Desse universo, cerca de 17 % já consta na lista de conservação preocupante da União Internacional para a Conservação da Natureza (IUCN). O levantamento reforça que o impacto não se limita a ilhas ou regiões isoladas: ele alcança praticamente todos os ecossistemas onde os gatos estão presentes.
Instinto aperfeiçoado ao longo da evolução
Os gatos predadores de pássaros exibem características evolutivas que maximizam a eficiência da caça: audição aguçada, visão noturna, reflexos rápidos e movimentação silenciosa. Conforme análises divulgadas pelo The Conversation e repercutidas pela BBC, esses atributos permitem detectar até os menores deslocamentos produzidos pelas aves.
Outro fator crítico é que os gatos caçam mesmo sem fome, comportamento explicado pela herança genética dos ancestrais selvagens. Essa “caça lúdica” aumenta o número de presas abatidas e agrava o desequilíbrio da fauna local.

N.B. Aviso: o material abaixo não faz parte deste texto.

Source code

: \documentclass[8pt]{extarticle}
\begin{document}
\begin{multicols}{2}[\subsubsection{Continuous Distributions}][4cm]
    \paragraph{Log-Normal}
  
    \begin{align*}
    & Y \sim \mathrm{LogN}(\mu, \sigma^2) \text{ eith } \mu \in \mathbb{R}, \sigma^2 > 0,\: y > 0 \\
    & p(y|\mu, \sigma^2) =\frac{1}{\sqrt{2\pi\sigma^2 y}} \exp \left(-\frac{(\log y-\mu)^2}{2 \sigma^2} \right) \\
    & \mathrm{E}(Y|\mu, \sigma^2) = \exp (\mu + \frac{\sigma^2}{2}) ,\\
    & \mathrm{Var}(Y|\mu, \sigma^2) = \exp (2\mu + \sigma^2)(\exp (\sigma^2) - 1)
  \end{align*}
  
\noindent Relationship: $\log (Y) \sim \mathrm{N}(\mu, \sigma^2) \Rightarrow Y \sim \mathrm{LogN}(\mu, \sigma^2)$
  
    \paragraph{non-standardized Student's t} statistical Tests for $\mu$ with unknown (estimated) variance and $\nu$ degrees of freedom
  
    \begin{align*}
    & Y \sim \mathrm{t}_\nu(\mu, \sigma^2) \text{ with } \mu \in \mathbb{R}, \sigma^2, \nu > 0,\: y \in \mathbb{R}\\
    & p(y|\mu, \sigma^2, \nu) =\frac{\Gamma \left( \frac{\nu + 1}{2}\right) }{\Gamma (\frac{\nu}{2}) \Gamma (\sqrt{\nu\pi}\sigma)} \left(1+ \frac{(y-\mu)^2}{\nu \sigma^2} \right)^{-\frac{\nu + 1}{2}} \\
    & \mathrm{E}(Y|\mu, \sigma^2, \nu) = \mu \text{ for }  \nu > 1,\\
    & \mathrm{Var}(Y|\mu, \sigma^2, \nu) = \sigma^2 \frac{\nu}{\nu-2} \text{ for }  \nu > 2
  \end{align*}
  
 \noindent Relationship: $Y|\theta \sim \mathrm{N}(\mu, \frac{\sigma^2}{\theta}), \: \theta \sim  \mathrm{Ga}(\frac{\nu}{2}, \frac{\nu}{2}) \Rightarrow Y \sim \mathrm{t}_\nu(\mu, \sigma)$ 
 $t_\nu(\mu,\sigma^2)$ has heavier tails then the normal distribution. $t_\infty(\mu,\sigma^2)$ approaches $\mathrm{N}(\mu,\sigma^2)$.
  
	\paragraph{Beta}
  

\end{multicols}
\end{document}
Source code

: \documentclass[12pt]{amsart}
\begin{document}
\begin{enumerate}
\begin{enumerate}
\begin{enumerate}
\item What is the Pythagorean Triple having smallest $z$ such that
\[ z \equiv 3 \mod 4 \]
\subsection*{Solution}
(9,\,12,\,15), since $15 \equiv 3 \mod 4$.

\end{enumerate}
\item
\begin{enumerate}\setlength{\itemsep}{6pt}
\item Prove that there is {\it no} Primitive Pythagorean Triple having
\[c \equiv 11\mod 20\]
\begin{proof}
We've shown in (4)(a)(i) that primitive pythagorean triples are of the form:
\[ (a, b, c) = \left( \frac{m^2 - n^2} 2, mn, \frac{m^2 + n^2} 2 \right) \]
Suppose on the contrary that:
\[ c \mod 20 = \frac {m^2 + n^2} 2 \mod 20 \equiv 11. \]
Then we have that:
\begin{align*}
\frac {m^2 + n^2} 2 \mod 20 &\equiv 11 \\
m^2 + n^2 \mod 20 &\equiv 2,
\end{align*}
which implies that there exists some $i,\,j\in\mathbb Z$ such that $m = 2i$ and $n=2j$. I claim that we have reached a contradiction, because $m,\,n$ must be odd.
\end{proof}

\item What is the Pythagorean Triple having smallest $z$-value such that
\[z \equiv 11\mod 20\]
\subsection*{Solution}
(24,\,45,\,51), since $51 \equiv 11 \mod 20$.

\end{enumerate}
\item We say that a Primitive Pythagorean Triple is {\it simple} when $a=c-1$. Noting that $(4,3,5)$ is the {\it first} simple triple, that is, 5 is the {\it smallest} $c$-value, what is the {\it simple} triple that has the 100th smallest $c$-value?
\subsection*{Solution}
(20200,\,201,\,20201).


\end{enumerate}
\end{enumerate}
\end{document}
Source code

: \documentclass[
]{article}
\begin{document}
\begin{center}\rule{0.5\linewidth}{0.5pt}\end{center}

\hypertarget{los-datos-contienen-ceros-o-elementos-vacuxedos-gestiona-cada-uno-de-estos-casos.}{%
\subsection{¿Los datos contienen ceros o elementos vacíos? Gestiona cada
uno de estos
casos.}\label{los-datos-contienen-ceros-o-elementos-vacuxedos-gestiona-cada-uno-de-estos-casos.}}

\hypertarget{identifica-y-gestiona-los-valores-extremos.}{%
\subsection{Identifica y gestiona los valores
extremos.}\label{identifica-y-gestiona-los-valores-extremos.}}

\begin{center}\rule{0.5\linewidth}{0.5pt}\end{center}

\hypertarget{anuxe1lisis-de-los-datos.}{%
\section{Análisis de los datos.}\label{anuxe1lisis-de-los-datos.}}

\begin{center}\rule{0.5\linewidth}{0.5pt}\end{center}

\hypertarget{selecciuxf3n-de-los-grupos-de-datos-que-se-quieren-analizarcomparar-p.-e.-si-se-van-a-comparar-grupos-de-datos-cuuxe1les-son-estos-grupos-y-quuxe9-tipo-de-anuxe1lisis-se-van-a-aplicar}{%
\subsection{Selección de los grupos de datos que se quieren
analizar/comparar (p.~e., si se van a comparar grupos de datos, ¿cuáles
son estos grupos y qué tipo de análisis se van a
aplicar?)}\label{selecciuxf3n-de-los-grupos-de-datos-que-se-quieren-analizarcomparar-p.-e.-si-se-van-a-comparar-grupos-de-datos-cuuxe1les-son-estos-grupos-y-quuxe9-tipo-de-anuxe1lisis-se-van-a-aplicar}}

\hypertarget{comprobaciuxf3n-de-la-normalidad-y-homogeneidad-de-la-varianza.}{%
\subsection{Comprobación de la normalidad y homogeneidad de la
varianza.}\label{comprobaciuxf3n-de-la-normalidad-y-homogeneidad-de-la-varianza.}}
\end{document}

Superpredadores introduzidos
Especialistas classificam os gatos como superpredadores introduzidos: não fazem parte originalmente de muitos habitats, mas se adaptam com facilidade e acabam ocupando o topo da cadeia alimentar em áreas urbanas e rurais. A combinação de presença global e ausência de predadores naturais amplia o risco para aves que evoluíram sem ameaça terrestre.

Imagem: freepik
Em ilhas, onde algumas espécies de pássaros nidificam no solo, a vulnerabilidade é ainda maior. Nesses ambientes, poucas gerações de gatos são suficientes para provocar declínios populacionais severos ou até extinções locais.
O que especialistas recomendam
Para reduzir o impacto, organizações ambientais sugerem medidas como limitar o acesso dos gatos ao exterior, instalar coleiras com guizos e promover campanhas de esterilização. Tais ações, combinadas, podem preservar tanto o bem-estar felino quanto a integridade dos ecossistemas.